» Instructions for the task
Only one stretch of the listing below is wanted. Give it again exactly, from the line with "INT. VEGAS HOTEL/CASINO - DUSK" through the line with "INT. ROSE AND CAL'S SUITE".

» Records supplied
┄┄┄┄┄┄┄┄┄┄┄┄┄┄┄┄┄┄┄┄
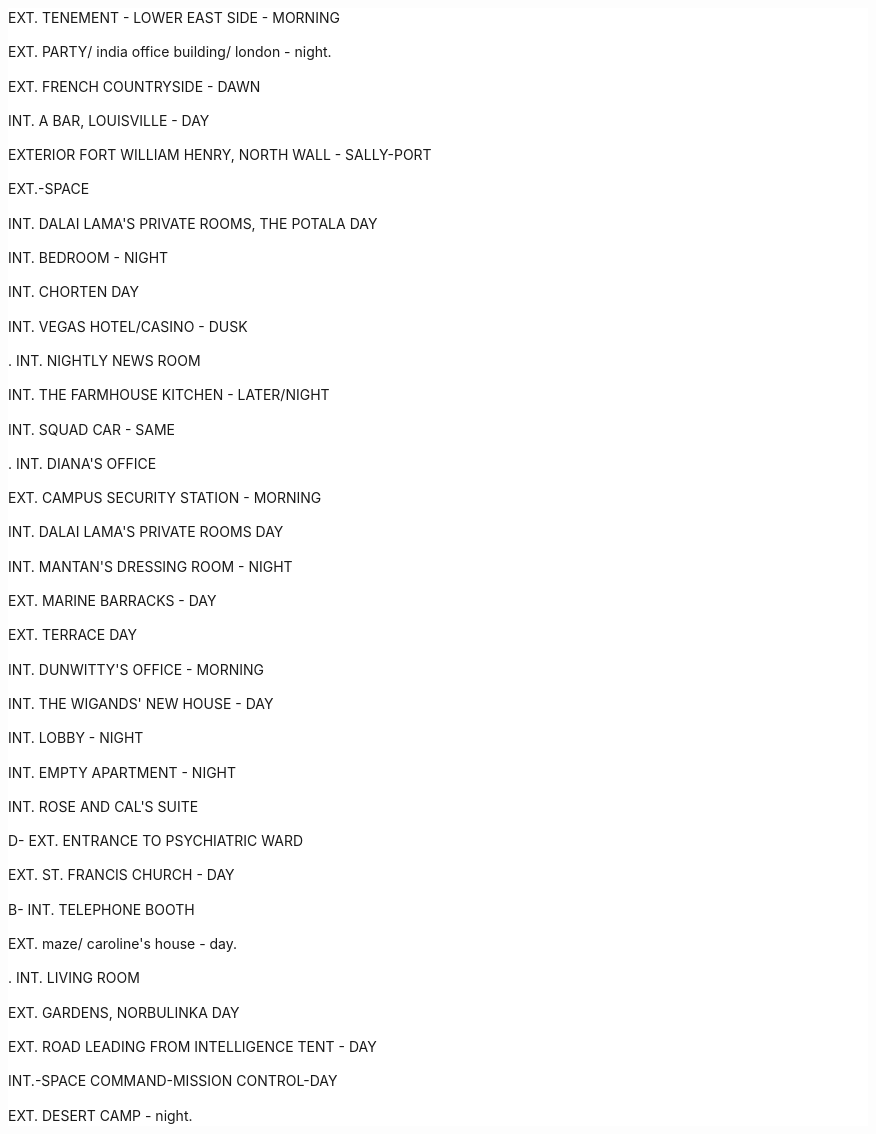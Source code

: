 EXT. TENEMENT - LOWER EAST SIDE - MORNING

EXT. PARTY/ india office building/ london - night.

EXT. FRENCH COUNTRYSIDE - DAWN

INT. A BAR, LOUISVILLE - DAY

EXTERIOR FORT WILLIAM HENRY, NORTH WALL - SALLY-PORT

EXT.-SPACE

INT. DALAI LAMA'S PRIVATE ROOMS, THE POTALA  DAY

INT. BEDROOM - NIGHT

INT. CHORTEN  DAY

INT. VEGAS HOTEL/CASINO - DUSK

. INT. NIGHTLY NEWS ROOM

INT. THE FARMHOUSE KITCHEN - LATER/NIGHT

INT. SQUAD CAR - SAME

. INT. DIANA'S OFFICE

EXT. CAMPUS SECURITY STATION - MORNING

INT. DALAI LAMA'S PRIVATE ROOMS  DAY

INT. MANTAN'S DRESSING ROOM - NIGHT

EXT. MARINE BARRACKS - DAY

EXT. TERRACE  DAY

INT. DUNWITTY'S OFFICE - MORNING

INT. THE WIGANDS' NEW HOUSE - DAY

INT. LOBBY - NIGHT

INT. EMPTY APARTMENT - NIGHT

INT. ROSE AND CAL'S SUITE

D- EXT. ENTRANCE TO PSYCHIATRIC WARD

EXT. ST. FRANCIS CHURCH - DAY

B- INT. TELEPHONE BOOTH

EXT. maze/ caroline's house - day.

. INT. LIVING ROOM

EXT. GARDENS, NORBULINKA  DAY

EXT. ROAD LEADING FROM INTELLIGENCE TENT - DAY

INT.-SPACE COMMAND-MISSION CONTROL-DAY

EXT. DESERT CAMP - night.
┄┄┄┄┄┄┄┄┄┄┄┄┄┄┄┄┄┄┄┄
» Response box
INT. VEGAS HOTEL/CASINO - DUSK

. INT. NIGHTLY NEWS ROOM

INT. THE FARMHOUSE KITCHEN - LATER/NIGHT

INT. SQUAD CAR - SAME

. INT. DIANA'S OFFICE

EXT. CAMPUS SECURITY STATION - MORNING

INT. DALAI LAMA'S PRIVATE ROOMS  DAY

INT. MANTAN'S DRESSING ROOM - NIGHT

EXT. MARINE BARRACKS - DAY

EXT. TERRACE  DAY

INT. DUNWITTY'S OFFICE - MORNING

INT. THE WIGANDS' NEW HOUSE - DAY

INT. LOBBY - NIGHT

INT. EMPTY APARTMENT - NIGHT

INT. ROSE AND CAL'S SUITE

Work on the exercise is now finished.